Nous reproduisons ici le premier chapitre de Vivre sans tête (traduction de la revue Être, le livre fut publié par la suite par le courrier du livre) où M. D.E. Harding expose en détail la méthode qu’il préconise pour réaliser un constant état d’éveil « dé-cérébralisé » dont, il y a de nombreuses années, une expérience tombée du ciel (out of the blue) dans l’Himalaya lui a révélé la possibilité et la félicité. Il nous livre ainsi le résultat d’une quête intérieure menée avec rigueur dans une complète indépendance doctrinale et que recoupent notamment les témoignages des maîtres du Zen. Le récit de cette expérience, objet du présent article, offre une frappante similitude avec ce que rapporte Paul Brunton, dans Un ermite de l’Himalaya, sur ce qui advint en 1904 à un célèbre compatriote de l’auteur : « Lorsque l’armée britannique, commandée par le colonel Younghusband, parvint à atteindre Lhassa… il arriva quelque chose de curieux à son chef. Le lendemain de l’événement, me raconta celui-ci, il obéit à une puissante impulsion intérieure en gravissant seul la hauteur rocheuse qui domine Lhassa. Après avoir monté pendant un certain temps, il s’assit sur une grosse pierre pour se reposer, et connut alors la plus extraordinaire expérience spirituelle de sa vie. Tout son être fut comme transporté dans une sorte d’extase mystique. Une sérénité infinie pénétra toute son âme. Cette expérience n’avait absolument rien de personnel, tous ses désirs s’étaient anéantis dans la paix merveilleuse qui l’avait envahi. Il redescendit avec un souvenir gravé à jamais dans sa mémoire. » (Cité par A. de Riencourt dans le Toit du monde; Paris, 1955). R.A.

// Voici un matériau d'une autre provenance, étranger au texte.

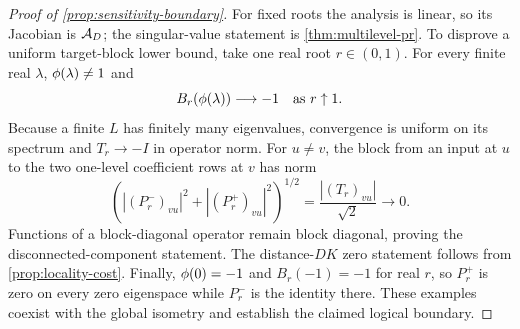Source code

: \begin{proof}[Proof of \cref{prop:sensitivity-boundary}]
For fixed roots the analysis is linear, so its Jacobian is $\Acal_D$; the
singular-value statement is \cref{thm:multilevel-pr}.  To disprove a uniform
target-block lower bound, take one real root $r\in(0,1)$.  For every finite
real $\lambda$, $\cayley(\lambda)\neq1$ and
\begin{equation}
 B_r(\cayley(\lambda))\longrightarrow -1
 \quad\text{as }r\uparrow1.
\end{equation}
Because a finite $L$ has finitely many eigenvalues, convergence is uniform on
its spectrum and $T_r\to-I$ in operator norm.  For $u\neq v$, the block from
an input at $u$ to the two one-level coefficient rows at $v$ has norm
\begin{equation}
 \left(|(P_r^-)_{vu}|^2+|(P_r^+)_{vu}|^2\right)^{1/2}
 =\frac{|(T_r)_{vu}|}{\sqrt2}\longrightarrow0.
\end{equation}
Functions of a block-diagonal operator remain block diagonal, proving the
disconnected-component statement.  The distance-$DK$ zero statement follows
from \cref{prop:locality-cost}.  Finally,
$\cayley(0)=-1$ and $B_r(-1)=-1$ for real $r$, so $P_r^+$ is zero on every
zero eigenspace while $P_r^-$ is the identity there.  These examples coexist
with the global isometry and establish the claimed logical boundary.
\end{proof}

Le meilleur jour de ma vie — le jour de ma re-naissance pour ainsi dire — fut celui où je découvris que je n’avais pas de tête. Ceci n’est pas un jeu de mots, une boutade pour attirer l’attention à tout prix. Je l’entends tout à fait sérieusement : je n’ai pas de tête.

Il y a de cela dix-huit années quand, âgé de trente ans, je fis cette    découverte. Bien que celle-ci survînt tout à fait inopinément ce fut en réponse à une recherche pressante; j’avais été absorbé pendant plusieurs mois par la question : qu’est-ce que je suis ? Le fait que je me trouvais alors en train de parcourir l’Himalaya y fut probablement pour peu de chose bien qu’on raconte que dans cette région des états d’âme inhabituels arrivent plus facilement. Quoi qu’il en soit, un jour très clair et paisible et, de la crête où je me tenais, une vue embrassant les vallées dans une brume bleuâtre et la plus haute rangée de montagnes du monde, avec les monts Kanjenjuna et Everest dominés par des sommets neigeux, faisaient un site digne de la vision la plus grandiose. Ce qui arriva était absurdement simple, sans rien de spectaculaire. Je m’arrêtai de penser. Une tranquillité singulière, une sorte anormale d’alerte légèreté ou d’impotence me submergea. La raison, l’imagination, toute agitation mentale s’évanouirent. Pour une fois les mots manquèrent. Le passé et l’avenir avaient disparu. J’oubliai qui j’étais, ce que j’étais, mon nom, ma nature humaine, animale, tout ce que je pouvais appeler mien. C’était comme si à cet instant je venais de naître, refait à neuf, sans pensée, innocent de tout souvenir. Seul existait le Maintenant, ce moment présent et ce qu’il contenait clairement. Voir suffisait. Et ce que je voyais était les pans d’un pantalon khakhi aboutissant en bas à une paire de bottines brunes, des manches khakhi aboutissant de part et d’autres à une paire de mains rougeaudes, et un plastron khakhi aboutissant en haut à — absolument rien. Certainement pas à une tête.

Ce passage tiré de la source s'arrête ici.